**To do**
Reproduce every entry word for word.

**Data to use**
━━━━━━
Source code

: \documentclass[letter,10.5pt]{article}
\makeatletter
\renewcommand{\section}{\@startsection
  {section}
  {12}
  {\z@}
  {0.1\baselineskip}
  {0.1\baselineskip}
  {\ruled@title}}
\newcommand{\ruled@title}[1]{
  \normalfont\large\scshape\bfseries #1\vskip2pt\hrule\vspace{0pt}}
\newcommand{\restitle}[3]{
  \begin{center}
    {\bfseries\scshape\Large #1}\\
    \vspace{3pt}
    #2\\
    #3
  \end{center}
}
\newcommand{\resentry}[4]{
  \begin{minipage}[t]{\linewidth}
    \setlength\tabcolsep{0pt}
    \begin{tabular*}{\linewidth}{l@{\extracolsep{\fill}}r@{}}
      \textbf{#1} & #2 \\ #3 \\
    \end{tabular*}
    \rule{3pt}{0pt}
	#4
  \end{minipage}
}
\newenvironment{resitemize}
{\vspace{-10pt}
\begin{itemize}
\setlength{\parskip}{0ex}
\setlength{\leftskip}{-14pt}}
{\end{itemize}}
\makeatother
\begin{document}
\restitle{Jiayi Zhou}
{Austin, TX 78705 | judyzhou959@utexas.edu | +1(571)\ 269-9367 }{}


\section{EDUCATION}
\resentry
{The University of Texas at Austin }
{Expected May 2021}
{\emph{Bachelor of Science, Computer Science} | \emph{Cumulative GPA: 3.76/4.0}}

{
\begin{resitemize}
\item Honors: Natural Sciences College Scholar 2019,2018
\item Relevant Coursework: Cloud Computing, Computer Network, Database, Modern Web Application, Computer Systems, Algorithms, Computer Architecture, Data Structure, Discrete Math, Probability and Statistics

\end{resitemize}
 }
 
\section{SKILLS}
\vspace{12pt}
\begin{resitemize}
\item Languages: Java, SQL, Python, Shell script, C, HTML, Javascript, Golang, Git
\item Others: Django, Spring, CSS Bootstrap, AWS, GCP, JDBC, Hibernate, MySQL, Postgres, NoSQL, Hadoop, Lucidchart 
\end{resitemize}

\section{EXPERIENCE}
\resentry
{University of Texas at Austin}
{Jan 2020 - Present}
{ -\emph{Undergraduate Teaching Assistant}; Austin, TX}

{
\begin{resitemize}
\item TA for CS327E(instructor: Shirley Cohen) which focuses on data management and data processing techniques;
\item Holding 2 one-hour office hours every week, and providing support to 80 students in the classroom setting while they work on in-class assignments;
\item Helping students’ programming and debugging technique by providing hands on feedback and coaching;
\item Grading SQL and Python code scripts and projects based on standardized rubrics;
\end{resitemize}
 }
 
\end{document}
━━━━━━
**Your solution**
Source code

: \documentclass[letter,10.5pt]{article}
\makeatletter
\renewcommand{\section}{\@startsection
  {section}
  {12}
  {\z@}
  {0.1\baselineskip}
  {0.1\baselineskip}
  {\ruled@title}}
\newcommand{\ruled@title}[1]{
  \normalfont\large\scshape\bfseries #1\vskip2pt\hrule\vspace{0pt}}
\newcommand{\restitle}[3]{
  \begin{center}
    {\bfseries\scshape\Large #1}\\
    \vspace{3pt}
    #2\\
    #3
  \end{center}
}
\newcommand{\resentry}[4]{
  \begin{minipage}[t]{\linewidth}
    \setlength\tabcolsep{0pt}
    \begin{tabular*}{\linewidth}{l@{\extracolsep{\fill}}r@{}}
      \textbf{#1} & #2 \\ #3 \\
    \end{tabular*}
    \rule{3pt}{0pt}
	#4
  \end{minipage}
}
\newenvironment{resitemize}
{\vspace{-10pt}
\begin{itemize}
\setlength{\parskip}{0ex}
\setlength{\leftskip}{-14pt}}
{\end{itemize}}
\makeatother
\begin{document}
\restitle{Jiayi Zhou}
{Austin, TX 78705 | judyzhou959@utexas.edu | +1(571)\ 269-9367 }{}


\section{EDUCATION}
\resentry
{The University of Texas at Austin }
{Expected May 2021}
{\emph{Bachelor of Science, Computer Science} | \emph{Cumulative GPA: 3.76/4.0}}

{
\begin{resitemize}
\item Honors: Natural Sciences College Scholar 2019,2018
\item Relevant Coursework: Cloud Computing, Computer Network, Database, Modern Web Application, Computer Systems, Algorithms, Computer Architecture, Data Structure, Discrete Math, Probability and Statistics

\end{resitemize}
 }
 
\section{SKILLS}
\vspace{12pt}
\begin{resitemize}
\item Languages: Java, SQL, Python, Shell script, C, HTML, Javascript, Golang, Git
\item Others: Django, Spring, CSS Bootstrap, AWS, GCP, JDBC, Hibernate, MySQL, Postgres, NoSQL, Hadoop, Lucidchart 
\end{resitemize}

\section{EXPERIENCE}
\resentry
{University of Texas at Austin}
{Jan 2020 - Present}
{ -\emph{Undergraduate Teaching Assistant}; Austin, TX}

{
\begin{resitemize}
\item TA for CS327E(instructor: Shirley Cohen) which focuses on data management and data processing techniques;
\item Holding 2 one-hour office hours every week, and providing support to 80 students in the classroom setting while they work on in-class assignments;
\item Helping students’ programming and debugging technique by providing hands on feedback and coaching;
\item Grading SQL and Python code scripts and projects based on standardized rubrics;
\end{resitemize}
 }
 
\end{document}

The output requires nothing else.